Save load and retrain a tensorflow model for machine translation

150 Views Asked by At

I've been trying train a model for machine translation. It worked pretty fine when I trained it for 10 epochs at a time and tested it. But when I try to train it for 1 epoch at a time, save and load it to continue from where I left earlier it gives some errors.

import tensorflow as tf
import einops

import numpy as np
import os
import tensorflow as tf
import tensorflow_text as tf_text
import pathlib

from keras.layers import TextVectorization


class ShapeChecker():
    def __init__(self):
        self.shapes = {}

    def __call__(self, tensor, names, broadcast=False):
        if not tf.executing_eagerly():
            return

        parsed = einops.parse_shape(tensor, names)

        for name, new_dim in parsed.items():
            old_dim = self.shapes.get(name, None)

            if broadcast and new_dim == 1:
                continue

            if old_dim is None:
                self.shapes[name] = new_dim
                continue

            if new_dim != old_dim:
                raise ValueError(f"Shape mismatch for dimension: '{name}'\n"
                                 f"    found: {new_dim}\n"
                                 f"    expected: {old_dim}\n")


class Encoder(tf.keras.layers.Layer):
    def __init__(self, text_processor, units):
        super(Encoder, self).__init__()
        self.text_processor = text_processor
        self.vocab_size = text_processor.vocabulary_size()
        self.units = units

        self.embedding = tf.keras.layers.Embedding(self.vocab_size, units,
                                                   mask_zero=True)

        self.rnn = tf.keras.layers.Bidirectional(
            merge_mode='sum',
            layer=tf.keras.layers.GRU(units,
                                      return_sequences=True,
                                      recurrent_initializer='glorot_uniform'))

    def call(self, x):
        shape_checker = ShapeChecker()
        shape_checker(x, 'batch s')

        x = self.embedding(x)
        shape_checker(x, 'batch s units')

        x = self.rnn(x)
        shape_checker(x, 'batch s units')

        return x

    def convert_input(self, texts):
        texts = tf.convert_to_tensor(texts)
        if len(texts.shape) == 0:
            texts = tf.convert_to_tensor(texts)[tf.newaxis]
        context = self.text_processor(texts).to_tensor()
        context = self(context)
        return context


class CrossAttention(tf.keras.layers.Layer):
    def __init__(self, units, **kwargs):
        super().__init__()
        self.mha = tf.keras.layers.MultiHeadAttention(key_dim=units, num_heads=1, **kwargs)
        self.layernorm = tf.keras.layers.LayerNormalization()
        self.add = tf.keras.layers.Add()

    def call(self, x, context):
        shape_checker = ShapeChecker()

        shape_checker(x, 'batch t units')
        shape_checker(context, 'batch s units')

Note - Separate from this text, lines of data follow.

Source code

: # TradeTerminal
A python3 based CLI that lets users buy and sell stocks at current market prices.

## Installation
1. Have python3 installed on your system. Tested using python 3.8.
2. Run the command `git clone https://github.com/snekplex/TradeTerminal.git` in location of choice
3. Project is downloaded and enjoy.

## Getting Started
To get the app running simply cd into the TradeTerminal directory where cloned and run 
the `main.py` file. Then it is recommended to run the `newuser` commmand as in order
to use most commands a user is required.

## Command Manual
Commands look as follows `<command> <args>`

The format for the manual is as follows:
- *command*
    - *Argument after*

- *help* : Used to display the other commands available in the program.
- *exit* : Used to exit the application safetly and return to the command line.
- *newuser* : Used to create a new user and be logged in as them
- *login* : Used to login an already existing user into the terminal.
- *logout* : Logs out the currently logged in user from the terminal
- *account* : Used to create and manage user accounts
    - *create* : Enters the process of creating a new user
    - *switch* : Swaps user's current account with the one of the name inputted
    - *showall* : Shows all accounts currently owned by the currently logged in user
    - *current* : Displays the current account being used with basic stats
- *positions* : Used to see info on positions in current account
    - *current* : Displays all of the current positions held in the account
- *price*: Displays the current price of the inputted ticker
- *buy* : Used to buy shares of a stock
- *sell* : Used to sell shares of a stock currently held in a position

        attn_output, attn_scores = self.mha(
            query=x,
            value=context,
            return_attention_scores=True)

        shape_checker(x, 'batch t units')
        shape_checker(attn_scores, 'batch heads t s')

        attn_scores = tf.reduce_mean(attn_scores, axis=1)
        shape_checker(attn_scores, 'batch t s')
        self.last_attention_weights = attn_scores

        x = self.add([x, attn_output])
        x = self.layernorm(x)

        return x


class Decoder(tf.keras.layers.Layer):
    @classmethod
    def add_method(cls, fun):
        setattr(cls, fun.__name__, fun)
        return fun

    def __init__(self, text_processor, units):
        super(Decoder, self).__init__()
        self.text_processor = text_processor
        self.vocab_size = text_processor.vocabulary_size()
        self.word_to_id = tf.keras.layers.StringLookup(
            vocabulary=text_processor.get_vocabulary(),
            mask_token='', oov_token='[UNK]')
        self.id_to_word = tf.keras.layers.StringLookup(
            vocabulary=text_processor.get_vocabulary(),
            mask_token='', oov_token='[UNK]',
            invert=True)
        self.start_token = self.word_to_id('[START]')
        self.end_token = self.word_to_id('[END]')

        self.units = units

        self.embedding = tf.keras.layers.Embedding(self.vocab_size, units, mask_zero=True)

        self.rnn = tf.keras.layers.GRU(units,
                                       return_sequences=True,
                                       return_state=True,
                                       recurrent_initializer='glorot_uniform')

        self.attention = CrossAttention(units)

        self.output_layer = tf.keras.layers.Dense(self.vocab_size)


@Decoder.add_method
def call(self,
         context, x,
         state=None,
         return_state=False):
    shape_checker = ShapeChecker()
    shape_checker(x, 'batch t')
    shape_checker(context, 'batch s units')

    x = self.embedding(x)
    shape_checker(x, 'batch t units')

    x, state = self.rnn(x, initial_state=state)
    shape_checker(x, 'batch t units')

    x = self.attention(x, context)
    self.last_attention_weights = self.attention.last_attention_weights
    shape_checker(x, 'batch t units')
    shape_checker(self.last_attention_weights, 'batch t s')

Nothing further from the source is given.